If the horror genre were a person, you’d probably find their sense of humour smug and self-serving. Yes, when horror films include jokes, they’re usually one of two things. Either we get faux-B-movies where the central joke is the fact that the film itself even exists, such as Snakes on a Plane, Machete, or FrightFest’s Zombeavers. The other is jokes about the genre in general, as with the postmodern masterpiece Scream, and the next five years of tedious “self-aware” slashers that followed. The problem with these sorts of jokes is that they’re not nearly as clever as they seem to pride themselves on being; the films seem to say “Ha ha, aren’t I stupid?”, and I tend to just sort of think “Yeah – so?”.
The Last Showing, luckily, avoids that tedious sort of humour. The plot outline, which sees a disgruntled cinema projectionist trap a young couple in a cinema after hours in order to make his own horror film, is rather ingenious, but at the same time, rather obvious too. Casting Robert Englund, a man probably better known even to his mum as Freddy Krueger, could also have turned the whole thing into one long wink at the audience. So, excited as I was to go the last showing of The Last Showing at FrightFest – especially with Englund himself introducing the movie – I was anxious, too. I really, really wanted to like this movie, and in the end I did.

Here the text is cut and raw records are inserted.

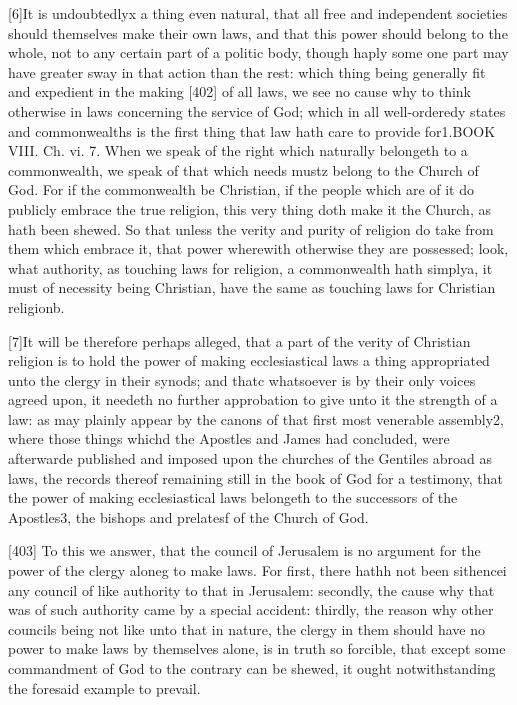 [6]It is undoubtedlyx a thing even natural, that all free and independent societies should themselves make their own laws, and that this power should belong to the whole, not to any certain part of a politic body, though haply some one part may have greater sway in that action than the rest: which thing being generally fit and expedient in the making [402] of all laws, we see no cause why to think otherwise in laws concerning the service of God; which in all well-orderedy states and commonwealths is the first thing that law hath care to provide for1.BOOK VIII. Ch. vi. 7. When we speak of the right which naturally belongeth to a commonwealth, we speak of that which needs mustz belong to the Church of God. For if the commonwealth be Christian, if the people which are of it do publicly embrace the true religion, this very thing doth make it the Church, as hath been shewed. So that unless the verity and purity of religion do take from them which embrace it, that power wherewith otherwise they are possessed; look, what authority, as touching laws for religion, a commonwealth hath simplya, it must of necessity being Christian, have the same as touching laws for Christian religionb.

[7]It will be therefore perhaps alleged, that a part of the verity of Christian religion is to hold the power of making ecclesiastical laws a thing appropriated unto the clergy in their synods; and thatc whatsoever is by their only voices agreed upon, it needeth no further approbation to give unto it the strength of a law: as may plainly appear by the canons of that first most venerable assembly2, where those things whichd the Apostles and James had concluded, were afterwarde published and imposed upon the churches of the Gentiles abroad as laws, the records thereof remaining still in the book of God for a testimony, that the power of making ecclesiastical laws belongeth to the successors of the Apostles3, the bishops and prelatesf of the Church of God.

[403]
To this we answer, that the council of Jerusalem is no argument for the power of the clergy aloneg to make laws. For first, there hathh not been sithencei any council of like authority to that in Jerusalem: secondly, the cause why that was of such authority came by a special accident: thirdly, the reason why other councils being not like unto that in nature, the clergy in them should have no power to make laws by themselves alone, is in truth so forcible, that except some commandment of God to the contrary can be shewed, it ought notwithstanding the foresaid example to prevail.

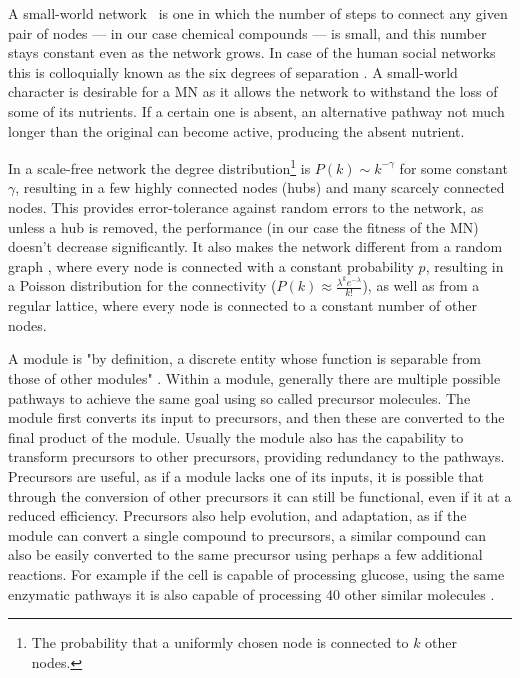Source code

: \documentclass[a4paper,12pt]{article}
\begin{document}
	A small-world network \cite{smallworld}~is one in which the number of steps to connect any given pair of nodes --- in our case chemical compounds --- is small, and this number stays constant even as the network grows. In case of the human social networks this is colloquially known as the six degrees of separation \cite{sixdegrees}. A small-world character is desirable for a MN as it allows the network to withstand the loss of some of its nutrients. If a certain one is absent, an alternative pathway not much longer than the original can become active, producing the absent nutrient. %
	 
	In a scale-free network the degree distribution\footnote{The probability that a uniformly chosen node is connected to $k$ other nodes.} is $P(k)\sim k^{-\gamma}$ for some constant $\gamma$, resulting in a few highly connected nodes (hubs) and many scarcely connected nodes. This provides error-tolerance against random errors to the network, as unless a hub is removed, the performance (in our case the fitness of the MN) doesn't decrease significantly. It also makes the network different from a random graph \cite{randomgraphs}, where every node is connected with a constant probability $p$, resulting in a Poisson distribution for the connectivity ($P(k) \approx \frac{\lambda^k e^{-\lambda}}{k!} $), as well as from a regular lattice, where every node is connected to a constant number of other nodes.
	 
	A module is "by definition, a discrete entity whose function is separable from those of other modules" \cite{modulardef}. Within a module, generally there are multiple possible pathways to achieve the same goal using so called precursor molecules. The module first converts its input to precursors, and then these are converted to the final product of the module. Usually the module also has the capability to transform precursors to other precursors, providing redundancy to the pathways. Precursors are useful, as if a module lacks one of its inputs, it is possible that through the conversion of other precursors it can still be functional, even if it at a reduced efficiency. Precursors also help evolution, and adaptation, as if the module can convert a single compound to precursors, a similar compound can also be easily converted to the same precursor using perhaps a few additional reactions. For example if the cell is capable of processing glucose, using the same enzymatic pathways it is also capable of processing 40 other similar molecules \cite{latent}.
	
\end{document}
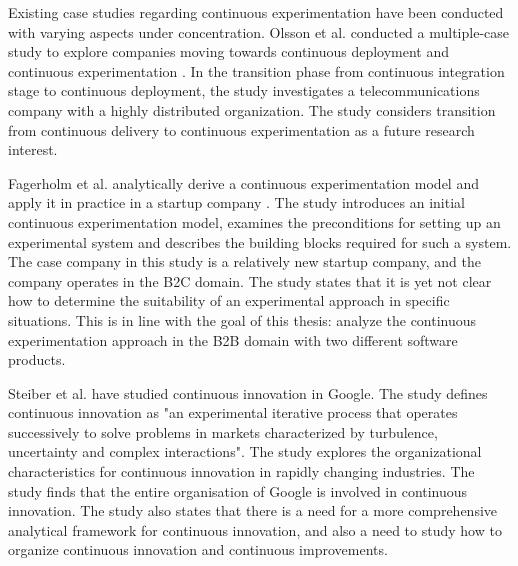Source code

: \documentclass[english]{tktltiki2}
\theoremstyle{definition}
\theoremstyle{remark}
\begin{document}

Existing case studies regarding continuous experimentation have been conducted with varying aspects under concentration. Olsson et al. conducted a multiple-case study to explore companies moving towards continuous deployment and continuous experimentation \cite{olsson2012climbing}. In the transition phase from continuous integration stage to continuous deployment, the study investigates a telecommunications company with a highly distributed organization. The study considers transition from continuous delivery to continuous experimentation as a future research interest. 

Fagerholm et al. analytically derive a continuous experimentation model and apply it in practice in a startup company \cite{fagerholm2014building}. The study introduces an initial continuous experimentation model, examines the preconditions for setting up an experimental system and describes the building blocks required for such a system. The case company in this study is a relatively new startup company, and the company operates in the B2C domain. The study states that it is yet not clear how to determine the suitability of an experimental approach in specific situations. This is in line with the goal of this thesis: analyze the continuous experimentation approach in the B2B domain with two different software products.

Steiber et al. \cite{steiber2013corporate} have studied continuous innovation in Google. The study defines continuous innovation as "an experimental iterative process that operates successively to solve problems in markets characterized by turbulence, uncertainty and complex interactions". The study explores the organizational characteristics for continuous innovation in rapidly changing industries. The study finds that the entire organisation of Google is involved in continuous innovation. The study also states that there is a need for a more comprehensive analytical framework for continuous innovation, and also a need to study how to organize continuous innovation and continuous improvements.   
\end{document}
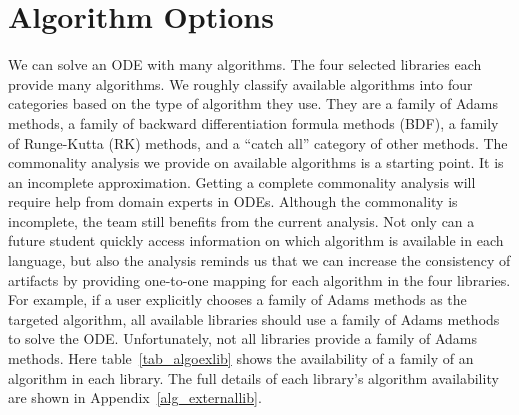 \section{Algorithm Options}
We can solve an ODE with many algorithms. The four selected libraries each provide many algorithms. We roughly classify available algorithms into four categories based on the type of algorithm they use. They are a family of Adams methods, a family of backward differentiation formula methods (BDF), a family of Runge-Kutta (RK) methods, and a ``catch all'' category of other methods. The commonality analysis we provide on available algorithms is a starting point. It is an incomplete approximation. Getting a complete commonality analysis will require help from domain experts in ODEs. Although the commonality is incomplete, the team still benefits from the current analysis. Not only can a future student quickly access information on which algorithm is available in each language, but also the analysis reminds us that we can increase the consistency of artifacts by providing one-to-one mapping for each algorithm in the four libraries. For example, if a user explicitly chooses a family of Adams methods as the targeted algorithm, all available libraries should use a family of Adams methods to solve the ODE. Unfortunately, not all libraries provide a family of Adams methods. Here table~\ref{tab_algoexlib} shows the availability of a family of an algorithm in each library. The full details of each library's algorithm availability are shown in Appendix~\ref{alg_externallib}.

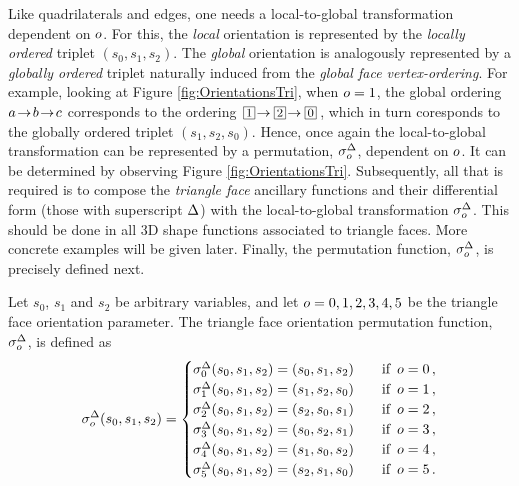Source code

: Like quadrilaterals and edges, one needs a local-to-global transformation dependent on $o$.
For this, the \textit{local} orientation is represented by the \textit{locally ordered} triplet $(s_0,s_1,s_2)$.
The \textit{global} orientation is analogously represented by a \textit{globally ordered} triplet naturally induced from the \textit{global face vertex-ordering}.
For example, looking at Figure \ref{fig:OrientationsTri}, when $o=1$, the global ordering $a\!\to\! b\!\to\! c$ corresponds to the ordering $\boxednum{1}\!\tto\boxednum{2}\!\tto\boxednum{0}$, which in turn coresponds to the globally ordered triplet $(s_1,s_2,s_0)$.
Hence, once again the local-to-global transformation can be represented by a permutation, $\sigma_o^\Delta$, dependent on $o$.
It can be determined by observing Figure \ref{fig:OrientationsTri}.
Subsequently, all that is required is to compose the \textit{triangle face} ancillary functions and their differential form (those with superscript $\Delta$) with the local-to-global transformation $\sigma_o^\Delta$.
This should be done in all 3D shape functions associated to triangle faces.
More concrete examples will be given later.
Finally, the permutation function, $\sigma_o^\Delta$, is precisely defined next.

\begin{definition*}
Let $s_0$, $s_1$ and $s_2$ be arbitrary variables, and let $o=0,1,2,3,4,5$ be the triangle face orientation parameter. 
The triangle face orientation permutation function, $\sigma_o^\Delta$, is defined as
\begin{equation}
	\sigma_o^\Delta(s_0,s_1,s_2)=\begin{cases}
		\sigma_0^\Delta(s_0,s_1,s_2)=(s_0,s_1,s_2)&\quad\text{if  }\,o=0\,,\\
		\sigma_1^\Delta(s_0,s_1,s_2)=(s_1,s_2,s_0)&\quad\text{if  }\,o=1\,,\\
		\sigma_2^\Delta(s_0,s_1,s_2)=(s_2,s_0,s_1)&\quad\text{if  }\,o=2\,,\\
		\sigma_3^\Delta(s_0,s_1,s_2)=(s_0,s_2,s_1)&\quad\text{if  }\,o=3\,,\\
		\sigma_4^\Delta(s_0,s_1,s_2)=(s_1,s_0,s_2)&\quad\text{if  }\,o=4\,,\\
		\sigma_5^\Delta(s_0,s_1,s_2)=(s_2,s_1,s_0)&\quad\text{if  }\,o=5\,.\end{cases}\label{eq:orientTriFace}
\end{equation}
\end{definition*}

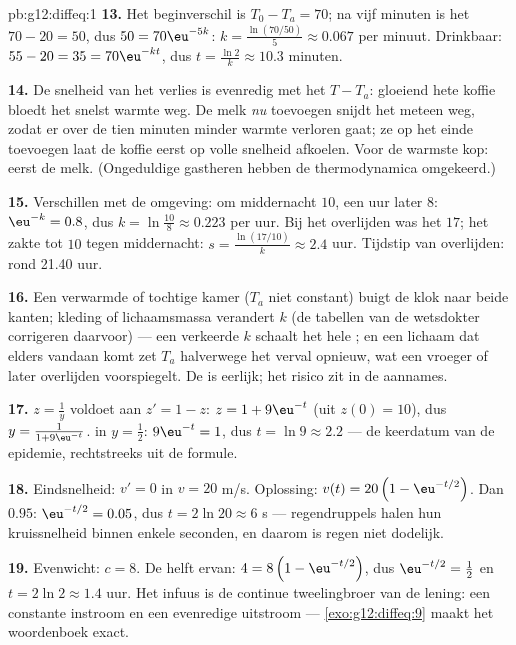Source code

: \begin{solution}{pb:g12:diffeq:1}
\textbf{13.} Het beginverschil is $T_0 - T_a = 70$; na vijf minuten is het
 $70 - 20 = 50$, dus $50 = 70\eu^{-5k}$:
$k = \frac{\ln(70/50)}{5} \approx 0.067$ per minuut. Drinkbaar:
$55 - 20 = 35 = 70\eu^{-kt}$, dus $t = \frac{\ln 2}{k} \approx 10.3$
minuten.

\textbf{14.} De snelheid van het verlies is evenredig met het 
$T - T_a$: gloeiend hete koffie bloedt het snelst warmte weg. De melk
\emph{nu} toevoegen snijdt het  meteen weg, zodat er over de tien
minuten minder warmte verloren gaat; ze op het einde toevoegen laat de koffie
eerst op volle snelheid afkoelen. Voor de warmste kop: eerst de melk.
(Ongeduldige gastheren hebben de thermodynamica omgekeerd.)

\textbf{15.} Verschillen met de omgeving: om middernacht $10$, een uur later
$8$: $\eu^{-k} = 0.8$, dus $k = \ln\frac{10}{8} \approx 0.223$ per uur. Bij
het overlijden was het  $17$; het zakte tot $10$ tegen middernacht:
$s = \frac{\ln(17/10)}{k} \approx 2.4$ uur. Tijdstip van overlijden: rond
21.40 uur.

\textbf{16.} Een verwarmde of tochtige kamer ($T_a$ niet constant) buigt de
klok naar beide kanten; kleding of lichaamsmassa verandert $k$ (de tabellen
van de wetsdokter corrigeren daarvoor) --- een verkeerde $k$ schaalt het hele
; en een lichaam dat elders vandaan komt zet $T_a$ halverwege het
verval opnieuw, wat een vroeger of later overlijden voorspiegelt. De
 is eerlijk; het risico zit in de aannames.

\textbf{17.} $z = \frac1y$ voldoet aan $z' = 1 - z$: $z = 1 + 9\eu^{-t}$
(uit $z(0) = 10$), dus $y = \frac{1}{1 + 9\eu^{-t}}$.  in
$y = \frac12$: $9\eu^{-t} = 1$, dus $t = \ln 9 \approx 2.2$ --- de keerdatum
van de epidemie, rechtstreeks uit de formule.

\textbf{18.} Eindsnelheid: $v' = 0$ in $v = 20$ m/s. Oplossing:
$v(t) = 20\left(1 - \eu^{-t/2}\right)$. Dan $0.95$: $\eu^{-t/2} = 0.05$, dus
$t = 2\ln 20 \approx 6$ s --- regendruppels halen hun kruissnelheid binnen
enkele seconden, en daarom is regen niet dodelijk.

\textbf{19.} Evenwicht: $c = 8$. De helft ervan:
$4 = 8\left(1 - \eu^{-t/2}\right)$, dus $\eu^{-t/2} = \frac12$ en
$t = 2\ln 2 \approx 1.4$ uur. Het infuus is de continue tweelingbroer van de
lening: een constante instroom en een evenredige uitstroom ---
\cref{exo:g12:diffeq:9} maakt het woordenboek exact.


\end{solution}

It’s obviously a film for horror fans, but in itself, it’s scarcely even a horror film. The idea of the plot being driven by a charismatic and improbably intelligent figure who controls all through cameras and messages recalls Saw, but there’s no gore in the film. There’s one brief and inventive torture scene, and that aside, it’s all psychological thriller, the rest of the way. And while there are small elements that will appease horror fans, the film should be just as accessible to non-fans. Sure, the young couple in the film are attending a screening of The Hills Have Eyes Part II – 1985, not 2006 – but if you don’t know why that matters, don’t worry, because that just puts you in the position of the boyfriend – Loras Tyrell on Game of Thrones – and the girlfriend – that fit posh girl from The Inbetweeners 2 – will explain it to you. Mind you, despite the girlfriend being a big horror nerd who specifically name-drops A Nightmare on Elm Street in a discussion on Wes Craven, she never clocks how Robert Englundy the projectionist looks. Maybe in this universe Freddy Krueger was always played by Jackie Earl Haley.
I kind of wish the subject had come up in the film. The projectionist character is very chatty about horror films and film in general, and he’s probably the best thing in the whole movie, even when he doesn’t get things quite right – like saying that Bruce Lee died shooting Enter the Dragon, when it was actually Game of Death. He’s charismatic, witty, and actually pretty likable. Like most horror villains, he’s secretly the hero, and you really want to see him succeed against the fairly annoying kids he’s terrorising. But unlike Jigsaw, Pinhead or good old Freddy Krueger, he’s actually a pretty pathetic figure, too. He’s losing his job, since film is all digital now; he’s disappointed with the direction of modern horror, but knows he’s ultimately powerless; and the scale of his ambition is no greater than the Cheshire Oaks Vue. It may well be that our villain’s humbleness makes him relatable – who in customer service hasn’t dreamed of torturing their customers? – but it certainly helps that we’ve an intelligent script; direction which makes the most of its clearly very low budget; and a central performance by a true great of the horror genre. For me, The Last Showing was the highlight of this year’s FrightFest.